Questionados os morados sobre como decorre a convivência intercultural a nível local (rua/praça, zona), as respostas confirmam o desconhecimento em relação aos novos vizinhos imigrantes e a fraca ou inexistente interação. Os discursos sublinham a expressão “cada um mete-se na sua vida”. Os moradores participantes consideram que, no geral, a relação passa por um “bom dia” e “boa tarde”, estabelecendo mais ligação com as pessoas que ali moram desde sempre. Desejam uma maior convivência entre as pessoas, tal como existia em tempos atrás.

Durante as sessões de autodiagnóstico, roram expostas, pela primeira vez, situações de pobreza associada a moradores da zona histórica. De acordo com testemunhos dos participantes, existem no centro histórico pessoas que passam pela privação sustentada ou crónica das condições necessárias para o gozo de um adequado padrão de vida, potenciando situações de exclusão social. Foram relatadas situações de sem abrigo, habitações sem casas de banho e dificuldades financeiras de algumas pessoas que, não fosse o apoio regular de instituições como a Cáritas, não conseguiriam satisfazer as necessidades básicas à sua sobrevivência.

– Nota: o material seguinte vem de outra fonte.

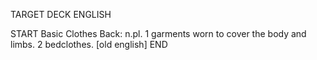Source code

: TARGET DECK
ENGLISH

START
Basic
Clothes
Back: n.pl. 1 garments worn to cover the body and limbs. 2 bedclothes. [old english]
END
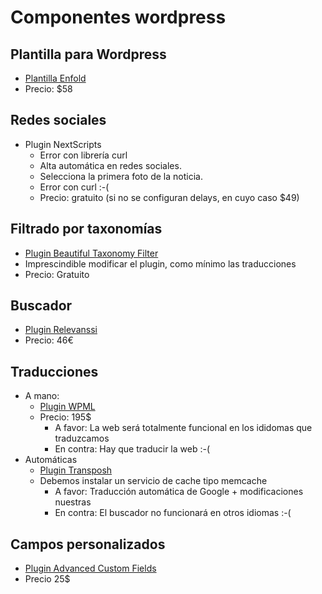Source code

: 
# Componentes wordpress

## Plantilla para Wordpress
- [Plantilla Enfold](http://www.kriesi.at/themedemo/?theme=enfold)
- Precio: $58

## Redes sociales
- Plugin NextScripts 
    - Error con librería curl
    - Alta automática en redes sociales. 
    - Selecciona la primera foto de la noticia. 
    - Error con curl :-(
    - Precio: gratuito (si no se configuran delays, en cuyo caso $49)

## Filtrado por taxonomías
- [Plugin Beautiful Taxonomy Filter](https://wordpress.org/plugins/beautiful-taxonomy-filters/)
- Imprescindible modificar el plugin, como mínimo las traducciones
- Precio: Gratuito

## Buscador
- [Plugin Relevanssi](http://sites.fastspring.com/painavasana/product/relevanssipremium&source=rc_front) 
- Precio: 46€

## Traducciones
- A mano:
     - [Plugin WPML](https://wpml.org)
     - Precio: 195$
         - A favor: La web será totalmente funcional en los ididomas que traduzcamos
         - En contra: Hay que traducir la web :-(
- Automáticas
     - [Plugin Transposh](http://transposh.org/es/)
     - Debemos instalar un servicio de cache tipo memcache
         - A favor: Traducción automática de Google + modificaciones nuestras
         - En contra: El buscador no funcionará en otros idiomas :-(

## Campos personalizados
- [Plugin Advanced Custom Fields](http://www.advancedcustomfields.com/)
- Precio 25$


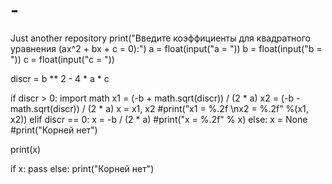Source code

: # -
Just another repository
print("Введите коэффициенты для квадратного уравнения (ax^2 + bx + c = 0):")
a = float(input("a = "))
b = float(input("b = "))
c = float(input("c = "))

discr = b ** 2 - 4 * a * c

if discr > 0:
    import math
    x1 = (-b + math.sqrt(discr)) / (2 * a)
    x2 = (-b - math.sqrt(discr)) / (2 * a)
    x = x1, x2
    #print("x1 = %.2f \nx2 = %.2f" %(x1, x2))
elif discr == 0:
    x = -b / (2 * a)
    #print("x = %.2f" % x)
else:
    x = None
    #print("Корней нет")

print(x)

if x:
    pass
else:
    print("Корней нет")
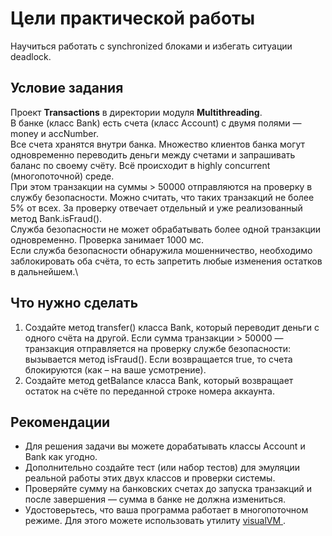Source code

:# Цели практической работы

Научиться работать с synchronized блоками и избегать ситуации deadlock.

## Условие задания

Проект **Transactions** в директории модуля **Multithreading**.\
В банке (класс Bank) есть счета (класс Account) с двумя полями — money и accNumber.\
Все счета хранятся внутри банка. Множество клиентов банка могут одновременно переводить деньги между счетами и запрашивать баланс по своему счёту. Всё происходит в highly concurrent (многопоточной) среде.\
При этом транзакции на суммы > 50000 отправляются на проверку в службу безопасности. Можно считать, что таких транзакций не более 5% от всех. За проверку отвечает отдельный и уже реализованный метод Bank.isFraud().\
Служба безопасности не может обрабатывать более одной транзакции одновременно. Проверка занимает 1000 мс.\
Если служба безопасности обнаружила мошенничество, необходимо заблокировать оба счёта, то есть запретить любые изменения остатков в дальнейшем.\

## Что нужно сделать

1. Создайте метод transfer() класса Bank, который переводит деньги с одного счёта на другой. Если сумма транзакции > 50000 — транзакция отправляется на проверку службе безопасности: вызывается метод isFraud(). Если возвращается true, то счета блокируются (как – на ваше усмотрение).
2. Создайте метод getBalance класса Bank, который возвращает остаток на счёте по переданной строке номера аккаунта.

## Рекомендации

+ Для решения задачи вы можете дорабатывать классы Account и Bank как угодно.
+ Дополнительно создайте тест (или набор тестов) для эмуляции реальной работы этих двух классов и проверки системы.
+ Проверяйте сумму на банковских счетах до запуска транзакций и после завершения — сумма в банке не должна измениться.
+ Удостоверьтесь, что ваша программа работает в многопоточном режиме. Для этого можете использовать утилиту  [visualVM ](https://visualvm.github.io/).




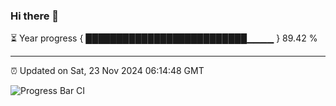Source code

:### Hi there 👋

⏳ Year progress { ██████████████████████████▁▁▁▁ } 89.42 %

---

⏰ Updated on Sat, 23 Nov 2024 06:14:48 GMT

![Progress Bar CI](https://github.com/code-lakshay/GitHub-Actions-Demo/workflows/Progress%20Bar%20CI/badge.svg)

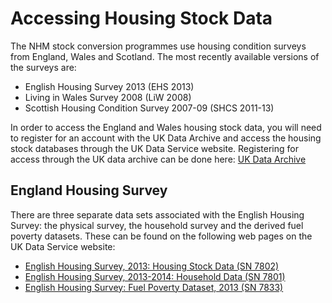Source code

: # Accessing Housing Stock Data
The NHM stock conversion programmes use housing condition surveys from England, Wales and Scotland. The most recently available versions of the surveys are:

* English Housing Survey 2013 (EHS 2013)
* Living in Wales Survey 2008 (LiW 2008)
* Scottish Housing Condition Survey 2007-09 (SHCS 2011-13)

In order to access the England and Wales housing stock data, you will need to register for an account with the UK Data Archive and access the housing stock databases through the UK Data Service website. 
Registering for access through the UK data archive can be done here: 
[UK Data Archive](http://www.data-archive.ac.uk/sign-up/credentials-application)

## England Housing Survey
There are three separate data sets associated with the English Housing Survey: the physical survey, the household survey and the derived fuel poverty datasets. These can be found on the following web pages on the UK Data Service website: 

* [English Housing Survey, 2013: Housing Stock Data (SN 7802)](http://discover.ukdataservice.ac.uk/catalogue?sn=7802)
* [English Housing Survey, 2013-2014: Household Data (SN 7801)](http://discover.ukdataservice.ac.uk/Catalogue/?sn=7801)
* [English Housing Survey: Fuel Poverty Dataset, 2013 (SN 7833)](https://discover.ukdataservice.ac.uk/catalogue/?sn=7833)
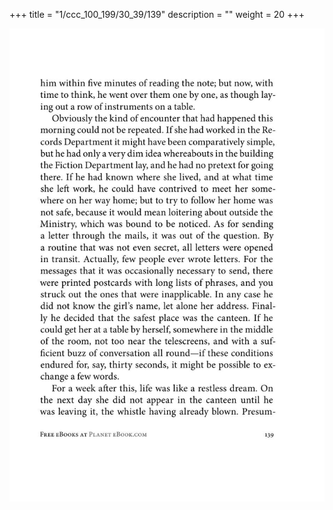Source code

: +++
title = "1/ccc_100_199/30_39/139"
description = ""
weight = 20
+++

<img class="center-fit-jpg" src="/jpg_/out_jpg_1984__139.jpg" ></img>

Outros aspetos apontados prenderam-se com as infraestruturas, equipamentos e tipo de comércio existente nesta zona. A falta de iluminação para evidenciar as fachadas bonitas dos edifícios foi um dos aspetos apontados, assim como um comércio tradicional pouco atrativo. “Faltam serviços e comércios âncora para que as pessoas sejam obrigadas a frequentar o centro histórico durante o dia”, propuseram os inquiridos.

Nem tudo é negativo e são também referidos como aspetos positivos a proximidade com os serviços, os espaços culturais e religiosos e o bom ambiente entre vizinhos, mas os conhecidos.

O que dizem os comerciantes

Os dados recolhidos deixam bastante claro os problemas mais imediatos percebidos por este setor da população. Os aspetos problemáticos mais referenciados prendem-se com a desertificação do centro histórico (11%); a falta de estacionamento (11%); o encerramento dos estabelecimentos comerciais (9%).
À semelhança do que vem acontecendo com os centros históricos de muitas outras cidades, a desertificação é aqui apontada pelos comerciantes e empresários inquiridos como um dos principais problemas da zona histórica de Viseu.

As propostas

De acordo com os coordenadores do diagnostico, ao todo foram feitas 80 propostas apresentadas pelos participantes para o desenvolvimento da zona histórica de Viseu, entre elas facilitar o arrendamento acessível de habitações na zona histórica, criar estacionamento exclusivo para moradores, lojas mais atrativas que façam esquecer os centros comerciais, chamar grandes marcas para abrirem lojas na Rua Direita, criar um centro comercial a céu aberto como acontece noutras cidades pelo mundo.
É ainda apontada mais animação de rua como, por exemplo, organizar-se uma feira semanal no largo Pintor Gata ou reativar a tradição das Festas de Santo António. Por outro lado, é pedido mais policiamento para eliminar os ajuntamentos para consumos de álcool e drogas e ajustar os trabalhos de limpeza com as horas de fecho dos bares.

“Identificar necessidades, detetar problemas e respetivas causalidades, bem como conjugar recursos e arrolar parceiros é o caminho para melhorar e potenciar as condições e os recursos que contribuem para a melhoria da qualidade de vida dos nossos concidadãos”, considera o presidente da Junta de Freguesia de Viseu.

Diamantino Santos refere que neste diagnóstico “por ser um instrumento que resulta da participação individual e coletiva, com métodos e processos facilitadores da interação e da comunicação entre eles, os resultados obtidos refletem cabalmente o real sentir das dificuldades e necessidades requeridas”.
“Fica a garantia de agilizarmos e providenciarmos os meios e recursos para que as conclusões saiam do papel e sejam implementadas”, assegura o autarca.